● What the exercise asks: Lines of the listing below that contain the string "begin" are to be returned.

● Source material:
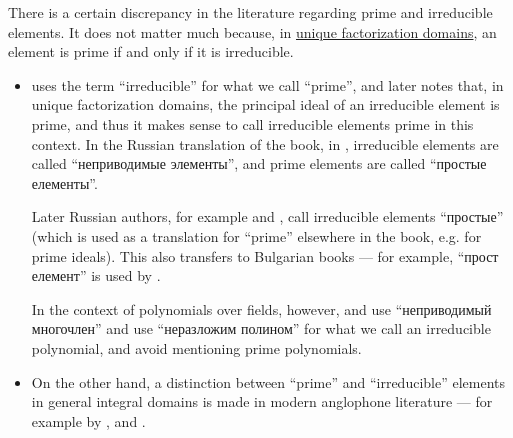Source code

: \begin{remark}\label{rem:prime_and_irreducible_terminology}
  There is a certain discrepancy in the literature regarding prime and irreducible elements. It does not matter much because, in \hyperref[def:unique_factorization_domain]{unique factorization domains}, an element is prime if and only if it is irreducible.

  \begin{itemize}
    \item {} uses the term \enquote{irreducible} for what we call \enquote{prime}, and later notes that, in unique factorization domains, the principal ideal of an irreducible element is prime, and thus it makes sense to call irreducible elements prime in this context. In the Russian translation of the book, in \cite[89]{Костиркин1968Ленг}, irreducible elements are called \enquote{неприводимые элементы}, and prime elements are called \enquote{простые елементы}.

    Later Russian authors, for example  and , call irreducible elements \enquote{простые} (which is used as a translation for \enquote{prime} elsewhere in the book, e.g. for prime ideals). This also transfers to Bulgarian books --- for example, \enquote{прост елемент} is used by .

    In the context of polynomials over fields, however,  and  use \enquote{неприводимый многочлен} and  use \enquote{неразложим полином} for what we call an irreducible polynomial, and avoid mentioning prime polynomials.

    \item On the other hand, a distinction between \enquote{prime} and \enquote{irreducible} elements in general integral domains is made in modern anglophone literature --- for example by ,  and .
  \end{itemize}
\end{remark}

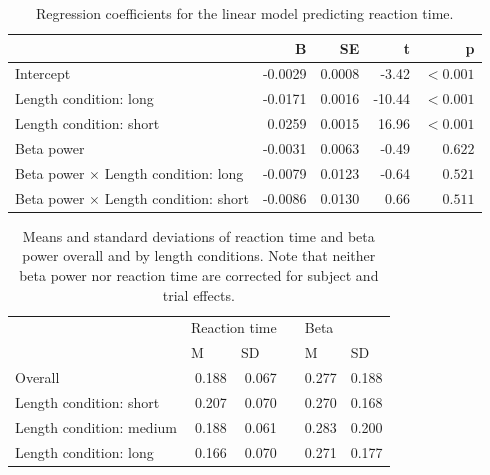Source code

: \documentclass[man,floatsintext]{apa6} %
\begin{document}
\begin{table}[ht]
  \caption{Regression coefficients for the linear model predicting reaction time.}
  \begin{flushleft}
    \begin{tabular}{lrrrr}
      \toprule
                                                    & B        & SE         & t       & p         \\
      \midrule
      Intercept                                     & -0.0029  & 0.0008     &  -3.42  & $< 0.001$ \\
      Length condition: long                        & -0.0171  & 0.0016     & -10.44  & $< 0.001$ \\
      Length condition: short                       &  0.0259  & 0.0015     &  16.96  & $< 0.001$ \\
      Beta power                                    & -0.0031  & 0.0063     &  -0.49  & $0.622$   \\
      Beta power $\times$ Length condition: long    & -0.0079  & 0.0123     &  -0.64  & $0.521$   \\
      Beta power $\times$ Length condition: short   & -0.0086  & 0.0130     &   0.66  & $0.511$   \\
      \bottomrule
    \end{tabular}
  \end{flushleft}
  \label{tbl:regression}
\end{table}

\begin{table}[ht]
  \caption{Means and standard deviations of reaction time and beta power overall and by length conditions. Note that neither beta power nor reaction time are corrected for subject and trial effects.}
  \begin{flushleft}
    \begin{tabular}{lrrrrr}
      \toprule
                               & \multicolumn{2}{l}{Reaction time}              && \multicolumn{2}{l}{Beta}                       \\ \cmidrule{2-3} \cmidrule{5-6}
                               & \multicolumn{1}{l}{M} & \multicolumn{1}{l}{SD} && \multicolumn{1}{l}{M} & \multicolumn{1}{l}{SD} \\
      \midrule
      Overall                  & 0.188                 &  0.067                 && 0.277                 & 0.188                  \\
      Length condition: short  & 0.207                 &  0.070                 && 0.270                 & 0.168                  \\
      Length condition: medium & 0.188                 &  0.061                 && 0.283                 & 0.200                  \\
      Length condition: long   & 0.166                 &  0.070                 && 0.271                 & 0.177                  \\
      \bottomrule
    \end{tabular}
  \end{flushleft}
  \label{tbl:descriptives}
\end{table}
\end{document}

● Task response:
: \begin{remark}\label{rem:prime_and_irreducible_terminology}
  \begin{itemize}
\begin{document}
\begin{table}[ht]
  \begin{flushleft}
    \begin{tabular}{lrrrr}
\begin{table}[ht]
  \begin{flushleft}
    \begin{tabular}{lrrrrr}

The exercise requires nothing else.